An exact transcription of the lines below, from the first through the one containing "the $10$ dimensions.", is the only output wanted.
..............................
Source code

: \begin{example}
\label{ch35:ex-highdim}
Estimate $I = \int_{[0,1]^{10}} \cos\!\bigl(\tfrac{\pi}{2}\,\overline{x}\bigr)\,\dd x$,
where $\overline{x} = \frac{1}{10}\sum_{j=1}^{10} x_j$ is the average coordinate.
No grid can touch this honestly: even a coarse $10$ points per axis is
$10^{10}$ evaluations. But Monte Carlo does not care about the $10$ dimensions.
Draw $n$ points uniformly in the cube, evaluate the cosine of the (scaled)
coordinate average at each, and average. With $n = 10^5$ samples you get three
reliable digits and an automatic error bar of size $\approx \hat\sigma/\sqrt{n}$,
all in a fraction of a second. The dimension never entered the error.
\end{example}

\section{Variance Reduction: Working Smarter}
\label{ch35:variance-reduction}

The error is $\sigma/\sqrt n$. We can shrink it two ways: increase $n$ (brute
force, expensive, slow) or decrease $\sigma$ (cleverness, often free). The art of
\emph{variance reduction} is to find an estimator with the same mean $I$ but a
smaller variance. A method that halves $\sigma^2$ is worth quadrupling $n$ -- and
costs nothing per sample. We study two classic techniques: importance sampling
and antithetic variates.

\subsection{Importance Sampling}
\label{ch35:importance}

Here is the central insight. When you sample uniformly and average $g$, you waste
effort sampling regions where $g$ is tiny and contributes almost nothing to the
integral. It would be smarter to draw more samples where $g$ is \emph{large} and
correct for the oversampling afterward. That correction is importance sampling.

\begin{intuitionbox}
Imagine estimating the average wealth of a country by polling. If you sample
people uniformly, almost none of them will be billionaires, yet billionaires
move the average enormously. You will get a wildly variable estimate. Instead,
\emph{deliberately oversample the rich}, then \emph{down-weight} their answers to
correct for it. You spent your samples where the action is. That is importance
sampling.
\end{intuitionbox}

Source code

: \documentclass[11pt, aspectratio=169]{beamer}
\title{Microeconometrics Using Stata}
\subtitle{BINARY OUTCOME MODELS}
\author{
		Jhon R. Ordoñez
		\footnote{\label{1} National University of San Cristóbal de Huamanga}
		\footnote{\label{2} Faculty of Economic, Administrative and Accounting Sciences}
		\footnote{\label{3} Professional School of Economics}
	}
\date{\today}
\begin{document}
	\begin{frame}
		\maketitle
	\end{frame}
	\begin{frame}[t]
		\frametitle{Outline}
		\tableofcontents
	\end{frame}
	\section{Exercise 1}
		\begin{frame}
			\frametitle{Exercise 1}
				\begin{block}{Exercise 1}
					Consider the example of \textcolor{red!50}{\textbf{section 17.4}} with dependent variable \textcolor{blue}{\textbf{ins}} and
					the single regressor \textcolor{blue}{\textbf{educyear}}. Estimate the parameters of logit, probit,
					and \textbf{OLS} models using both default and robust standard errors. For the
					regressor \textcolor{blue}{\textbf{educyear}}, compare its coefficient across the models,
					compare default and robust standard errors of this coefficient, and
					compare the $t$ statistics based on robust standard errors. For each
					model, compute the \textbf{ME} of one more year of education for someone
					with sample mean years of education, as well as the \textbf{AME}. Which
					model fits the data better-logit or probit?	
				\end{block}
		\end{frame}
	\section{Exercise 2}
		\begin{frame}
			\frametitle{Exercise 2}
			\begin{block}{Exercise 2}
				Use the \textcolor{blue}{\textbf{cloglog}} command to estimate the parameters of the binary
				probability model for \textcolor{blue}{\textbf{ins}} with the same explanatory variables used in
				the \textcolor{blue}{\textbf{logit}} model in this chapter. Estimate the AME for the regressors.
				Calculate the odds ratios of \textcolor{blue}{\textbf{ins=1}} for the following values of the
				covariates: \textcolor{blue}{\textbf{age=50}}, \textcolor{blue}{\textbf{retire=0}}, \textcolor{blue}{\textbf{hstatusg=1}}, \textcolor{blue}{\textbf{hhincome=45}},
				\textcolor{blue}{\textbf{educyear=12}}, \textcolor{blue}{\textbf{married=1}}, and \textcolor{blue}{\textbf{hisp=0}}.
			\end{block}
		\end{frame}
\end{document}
..............................
YOUR SOLUTION
Source code

: \begin{example}
\label{ch35:ex-highdim}
Estimate $I = \int_{[0,1]^{10}} \cos\!\bigl(\tfrac{\pi}{2}\,\overline{x}\bigr)\,\dd x$,
where $\overline{x} = \frac{1}{10}\sum_{j=1}^{10} x_j$ is the average coordinate.
No grid can touch this honestly: even a coarse $10$ points per axis is
$10^{10}$ evaluations. But Monte Carlo does not care about the $10$ dimensions.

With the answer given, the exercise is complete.